- Developer: miHoYo
- Publishers: CHN: miHoYo; WW: HoYoverse;
- Series: Honkai
- Platforms: Android; iOS; Windows;
- Genres: Auto battler, Adventure, Role-playing
- Mode: Single-player

= Honkai: Nexus Anima =

Upcoming video game

Honkai: Nexus Anima (崩坏：因缘精灵 (Bēnghuài: Yīnyuán Jīnglíng)) is an upcoming creature-collector adventure strategy game developed and published by miHoYo. It is the fifth installment in the Honkai series, utilizing some characters from Honkai Impact 3rd and Honkai: Star Rail. It is planned to release for Android, iOS and PC.

==Premise==
The game is set in a world managed by the balance of Nexus, unseen bonds woven between paired concepts such as love and hate. When these bonds are severed, they scatter their power in the form of creatures named Anima. Players control a traveler embarking on an adventure to forge bonds with Anima.

== Development and release==
Honkai: Nexus Anima is developed and published by Chinese company miHoYo.
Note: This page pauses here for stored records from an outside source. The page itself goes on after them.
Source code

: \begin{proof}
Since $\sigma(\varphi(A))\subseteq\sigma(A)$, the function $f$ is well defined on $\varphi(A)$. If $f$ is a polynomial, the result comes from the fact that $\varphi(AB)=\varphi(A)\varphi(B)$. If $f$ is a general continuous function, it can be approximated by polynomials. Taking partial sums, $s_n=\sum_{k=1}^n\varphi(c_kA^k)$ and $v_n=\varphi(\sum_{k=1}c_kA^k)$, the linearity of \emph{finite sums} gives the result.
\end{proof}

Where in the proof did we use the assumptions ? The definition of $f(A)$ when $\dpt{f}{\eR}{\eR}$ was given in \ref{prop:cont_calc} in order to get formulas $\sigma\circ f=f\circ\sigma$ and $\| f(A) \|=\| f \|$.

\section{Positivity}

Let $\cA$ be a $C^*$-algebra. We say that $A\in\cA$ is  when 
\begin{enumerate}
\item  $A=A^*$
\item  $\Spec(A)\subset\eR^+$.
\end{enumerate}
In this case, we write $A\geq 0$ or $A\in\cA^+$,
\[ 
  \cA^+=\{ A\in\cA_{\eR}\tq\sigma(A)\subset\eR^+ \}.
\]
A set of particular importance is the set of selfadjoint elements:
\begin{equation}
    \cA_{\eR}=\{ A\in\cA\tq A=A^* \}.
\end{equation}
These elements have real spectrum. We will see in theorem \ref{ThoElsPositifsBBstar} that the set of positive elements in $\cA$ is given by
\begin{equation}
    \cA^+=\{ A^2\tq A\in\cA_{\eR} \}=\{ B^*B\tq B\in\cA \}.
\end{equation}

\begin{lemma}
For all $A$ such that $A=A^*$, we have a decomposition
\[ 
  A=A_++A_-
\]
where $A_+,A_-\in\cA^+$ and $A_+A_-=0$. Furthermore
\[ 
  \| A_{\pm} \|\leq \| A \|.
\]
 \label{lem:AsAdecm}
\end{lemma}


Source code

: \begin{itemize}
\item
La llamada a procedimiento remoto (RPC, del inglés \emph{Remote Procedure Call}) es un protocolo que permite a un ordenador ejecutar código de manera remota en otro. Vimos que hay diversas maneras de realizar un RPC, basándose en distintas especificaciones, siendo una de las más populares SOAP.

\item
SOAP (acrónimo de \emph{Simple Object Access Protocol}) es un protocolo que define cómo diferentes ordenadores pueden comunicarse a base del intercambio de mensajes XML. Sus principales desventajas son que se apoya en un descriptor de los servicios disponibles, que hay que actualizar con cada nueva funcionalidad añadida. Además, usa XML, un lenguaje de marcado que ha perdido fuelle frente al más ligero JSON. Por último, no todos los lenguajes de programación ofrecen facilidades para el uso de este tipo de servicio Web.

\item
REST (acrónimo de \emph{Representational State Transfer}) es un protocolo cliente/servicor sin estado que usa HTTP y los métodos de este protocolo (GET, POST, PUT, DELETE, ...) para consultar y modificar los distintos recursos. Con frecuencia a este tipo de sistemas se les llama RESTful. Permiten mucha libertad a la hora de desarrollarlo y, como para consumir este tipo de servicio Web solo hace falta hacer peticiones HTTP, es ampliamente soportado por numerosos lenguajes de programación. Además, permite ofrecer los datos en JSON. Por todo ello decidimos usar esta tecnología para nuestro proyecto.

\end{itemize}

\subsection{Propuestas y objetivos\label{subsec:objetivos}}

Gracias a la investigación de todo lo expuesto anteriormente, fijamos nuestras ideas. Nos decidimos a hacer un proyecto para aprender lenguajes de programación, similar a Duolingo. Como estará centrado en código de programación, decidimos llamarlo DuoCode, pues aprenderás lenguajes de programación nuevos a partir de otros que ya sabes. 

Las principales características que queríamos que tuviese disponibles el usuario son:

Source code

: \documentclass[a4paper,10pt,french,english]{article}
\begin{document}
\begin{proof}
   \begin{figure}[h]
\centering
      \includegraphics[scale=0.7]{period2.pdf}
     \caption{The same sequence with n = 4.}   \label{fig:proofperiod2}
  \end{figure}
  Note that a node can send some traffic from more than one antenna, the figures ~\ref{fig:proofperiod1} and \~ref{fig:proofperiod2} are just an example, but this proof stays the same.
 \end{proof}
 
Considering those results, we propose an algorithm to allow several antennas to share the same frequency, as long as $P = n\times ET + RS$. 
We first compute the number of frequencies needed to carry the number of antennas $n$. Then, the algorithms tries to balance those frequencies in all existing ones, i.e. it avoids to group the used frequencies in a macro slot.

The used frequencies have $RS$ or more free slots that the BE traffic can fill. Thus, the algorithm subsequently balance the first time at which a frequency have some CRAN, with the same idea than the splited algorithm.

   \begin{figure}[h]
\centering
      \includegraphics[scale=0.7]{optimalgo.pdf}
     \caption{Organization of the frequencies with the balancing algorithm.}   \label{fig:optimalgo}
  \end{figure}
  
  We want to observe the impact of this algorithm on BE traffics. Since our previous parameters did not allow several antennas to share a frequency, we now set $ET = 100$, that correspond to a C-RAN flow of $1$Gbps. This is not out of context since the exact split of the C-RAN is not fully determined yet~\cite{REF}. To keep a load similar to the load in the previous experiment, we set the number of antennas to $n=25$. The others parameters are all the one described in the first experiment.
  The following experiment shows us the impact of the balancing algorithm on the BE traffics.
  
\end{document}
The game's existence was first confirmed in 2024 as one of the five prototypes in process of research and development. Trademark application and media account registration for Honkai: Nexus Anima were discovered in April 2025. The game was later revealed through an easter egg trailer in Star Rail LIVE 2025, an event celebrating the anniversary of Honkai: Star Rail. The game was officially announced in August 2025.

The first closed beta test opened for application in August 2025, dubbed as the "Nexus Bond Test". The second closed beta test, dubbed the "Evolution Test", began on July 9, 2026, for Android, iOS and PC.